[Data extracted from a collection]
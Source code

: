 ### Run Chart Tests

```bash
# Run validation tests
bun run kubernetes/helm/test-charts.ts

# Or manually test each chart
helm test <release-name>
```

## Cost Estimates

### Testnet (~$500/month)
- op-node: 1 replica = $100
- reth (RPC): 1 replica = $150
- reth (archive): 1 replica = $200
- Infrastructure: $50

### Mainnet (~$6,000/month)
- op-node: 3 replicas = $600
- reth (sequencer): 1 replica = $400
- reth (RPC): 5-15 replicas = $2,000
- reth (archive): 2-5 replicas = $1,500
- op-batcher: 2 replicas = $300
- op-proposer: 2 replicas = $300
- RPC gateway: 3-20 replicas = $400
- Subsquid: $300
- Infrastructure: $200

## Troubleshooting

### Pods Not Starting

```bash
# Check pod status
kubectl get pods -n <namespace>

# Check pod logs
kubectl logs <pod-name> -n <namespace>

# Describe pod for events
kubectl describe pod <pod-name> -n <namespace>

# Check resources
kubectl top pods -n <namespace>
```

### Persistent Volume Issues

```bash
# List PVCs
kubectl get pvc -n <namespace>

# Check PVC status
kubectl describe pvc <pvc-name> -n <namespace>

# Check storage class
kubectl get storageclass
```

**The problem**
From the first line to the last, write out the data exactly.

**Task result**
Source code

: ### Run Chart Tests

```bash
# Run validation tests
bun run kubernetes/helm/test-charts.ts

# Or manually test each chart
helm test <release-name>
```

## Cost Estimates

### Testnet (~$500/month)
- op-node: 1 replica = $100
- reth (RPC): 1 replica = $150
- reth (archive): 1 replica = $200
- Infrastructure: $50

### Mainnet (~$6,000/month)
- op-node: 3 replicas = $600
- reth (sequencer): 1 replica = $400
- reth (RPC): 5-15 replicas = $2,000
- reth (archive): 2-5 replicas = $1,500
- op-batcher: 2 replicas = $300
- op-proposer: 2 replicas = $300
- RPC gateway: 3-20 replicas = $400
- Subsquid: $300
- Infrastructure: $200

## Troubleshooting

### Pods Not Starting

```bash
# Check pod status
kubectl get pods -n <namespace>

# Check pod logs
kubectl logs <pod-name> -n <namespace>

# Describe pod for events
kubectl describe pod <pod-name> -n <namespace>

# Check resources
kubectl top pods -n <namespace>
```

### Persistent Volume Issues

```bash
# List PVCs
kubectl get pvc -n <namespace>

# Check PVC status
kubectl describe pvc <pvc-name> -n <namespace>

# Check storage class
kubectl get storageclass
```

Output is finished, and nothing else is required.